Work item:
All of the data, except its images, should be set down exactly as it appears.

Study material:

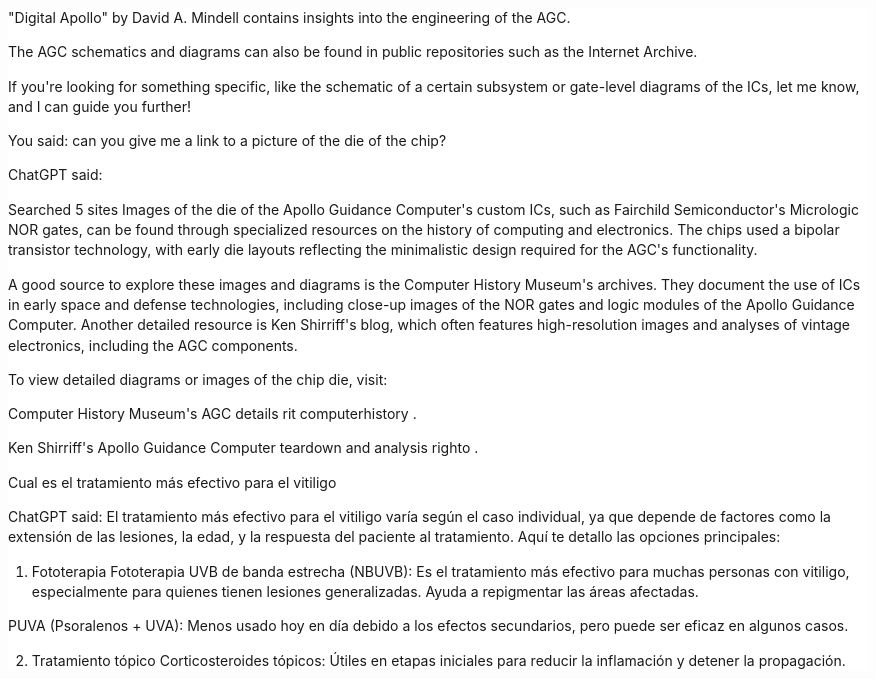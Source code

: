 "Digital Apollo" by David A. Mindell contains insights into the engineering of the AGC.

The AGC schematics and diagrams can also be found in public repositories such as the Internet Archive.

If you're looking for something specific, like the schematic of a certain subsystem or gate-level diagrams of the ICs, let me know, and I can guide you further!







You said:
can you give me a link to a picture of the die of the chip?


ChatGPT said:

Searched 5 sites
Images of the die of the Apollo Guidance Computer's custom ICs, such as Fairchild Semiconductor's Micrologic NOR gates, can be found through specialized resources on the history of computing and electronics. The chips used a bipolar transistor technology, with early die layouts reflecting the minimalistic design required for the AGC's functionality.

A good source to explore these images and diagrams is the Computer History Museum's archives. They document the use of ICs in early space and defense technologies, including close-up images of the NOR gates and logic modules of the Apollo Guidance Computer. Another detailed resource is Ken Shirriff's blog, which often features high-resolution images and analyses of vintage electronics, including the AGC components.

To view detailed diagrams or images of the chip die, visit:

Computer History Museum's AGC details
rit
computerhistory
.

Ken Shirriff's Apollo Guidance Computer teardown and analysis
righto
.

Cual es el tratamiento más efectivo para el vitiligo 


ChatGPT said:
El tratamiento más efectivo para el vitiligo varía según el caso individual, ya que depende de factores como la extensión de las lesiones, la edad, y la respuesta del paciente al tratamiento. Aquí te detallo las opciones principales:

1. Fototerapia
Fototerapia UVB de banda estrecha (NBUVB): Es el tratamiento más efectivo para muchas personas con vitiligo, especialmente para quienes tienen lesiones generalizadas. Ayuda a repigmentar las áreas afectadas.

PUVA (Psoralenos + UVA): Menos usado hoy en día debido a los efectos secundarios, pero puede ser eficaz en algunos casos.

2. Tratamiento tópico
Corticosteroides tópicos: Útiles en etapas iniciales para reducir la inflamación y detener la propagación.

Reply:
Source code

: "Digital Apollo" by David A. Mindell contains insights into the engineering of the AGC.

The AGC schematics and diagrams can also be found in public repositories such as the Internet Archive.

If you're looking for something specific, like the schematic of a certain subsystem or gate-level diagrams of the ICs, let me know, and I can guide you further!







You said:
can you give me a link to a picture of the die of the chip?


ChatGPT said:

Searched 5 sites
Images of the die of the Apollo Guidance Computer's custom ICs, such as Fairchild Semiconductor's Micrologic NOR gates, can be found through specialized resources on the history of computing and electronics. The chips used a bipolar transistor technology, with early die layouts reflecting the minimalistic design required for the AGC's functionality.

A good source to explore these images and diagrams is the Computer History Museum's archives. They document the use of ICs in early space and defense technologies, including close-up images of the NOR gates and logic modules of the Apollo Guidance Computer. Another detailed resource is Ken Shirriff's blog, which often features high-resolution images and analyses of vintage electronics, including the AGC components.

To view detailed diagrams or images of the chip die, visit:

Computer History Museum's AGC details
rit
computerhistory
.

Ken Shirriff's Apollo Guidance Computer teardown and analysis
righto
.

Cual es el tratamiento más efectivo para el vitiligo 


ChatGPT said:
El tratamiento más efectivo para el vitiligo varía según el caso individual, ya que depende de factores como la extensión de las lesiones, la edad, y la respuesta del paciente al tratamiento. Aquí te detallo las opciones principales:

1. Fototerapia
Fototerapia UVB de banda estrecha (NBUVB): Es el tratamiento más efectivo para muchas personas con vitiligo, especialmente para quienes tienen lesiones generalizadas. Ayuda a repigmentar las áreas afectadas.

PUVA (Psoralenos + UVA): Menos usado hoy en día debido a los efectos secundarios, pero puede ser eficaz en algunos casos.

2. Tratamiento tópico
Corticosteroides tópicos: Útiles en etapas iniciales para reducir la inflamación y detener la propagación.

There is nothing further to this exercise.